Informal business owners must also be willing to come to the party and hear out what the reasoning behind these oft-socially disconnected by-laws is. The concerns of the residents of the areas where these businesses operate, whom the councils and metro police officers work on behalf of, should also be considered.
The selling and buying of goods or services harms no one, and as such, authorities must not react to informal commerce as they would to actions that do real harm to identifiable people. Nearly half of the working-age population is unable to find formal employment and has given up on looking. The COVID-19 government lockdowns have made things worse. South Africa needs every entrepreneur, formal or informal, that it can find, identifying and fulfilling the preferences of the people.

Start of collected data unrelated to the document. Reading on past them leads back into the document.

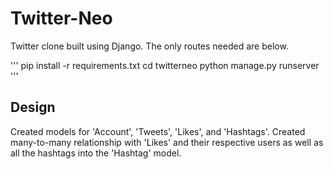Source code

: # Twitter-Neo

Twitter clone built using Django. The only routes needed are below.

'''
pip install -r requirements.txt
cd twitterneo
python manage.py runserver
'''

## Design

Created models for 'Account', 'Tweets', 'Likes', and 'Hashtags'. Created
many-to-many relationship with 'Likes' and their respective users as 
well as all the hashtags into the 'Hashtag' model.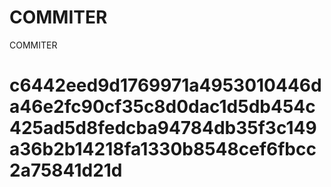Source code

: # COMMITER
COMMITER






# c6442eed9d1769971a4953010446da46e2fc90cf35c8d0dac1d5db454c425ad5d8fedcba94784db35f3c149a36b2b14218fa1330b8548cef6fbcc2a75841d21d

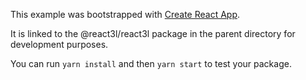 This example was bootstrapped with [Create React App](https://github.com/facebook/create-react-app).

It is linked to the @react3l/react3l package in the parent directory for development purposes.

You can run `yarn install` and then `yarn start` to test your package.
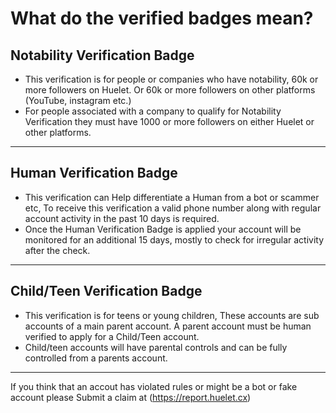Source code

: 

# What do the verified badges mean?

## Notability Verification Badge

* This verification is for people or companies who have notability, 60k or more followers on Huelet. Or 60k or more followers on other platforms (YouTube, instagram etc.) 
* For people associated with a company to qualify for Notability Verification they must have 1000 or more followers on either Huelet or other platforms.
---

## Human Verification Badge

* This verification can Help differentiate a Human from a bot or scammer etc, To receive this verification a valid phone number along with regular account activity in the past 10 days is required. 
* Once the Human Verification Badge is applied your account will be monitored for an additional  15 days, mostly to check for irregular activity after  the check.         
---

## Child/Teen Verification Badge

* This verification is for teens or young children, These accounts are sub accounts of a main parent account.
A parent account must be human verified to apply for a Child/Teen account.
*  Child/teen accounts will have parental controls and can be fully controlled from a parents account. 




---


If you think that an accout has violated rules or might be a bot or fake account please Submit a claim at (https://report.huelet.cx)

South Africa’s unemployment crisis is multifaceted. A proper breakdown of all the actions necessary to relieve it would be complex. One of the necessary actions to ensure the situation gets better, however, is for the government not to frustrate entrepreneurs of any kind, in any manner without sound or rational reason.
This means the millions of informal businesspeople across the country must start being considered heroes by our authorities instead of being treated like villains as is currently the case. If this is not done, we will find ourselves heading further down the road to serfdom that we are already on.
Zakhele Mthembu is a legal researcher for the Free Market Foundation.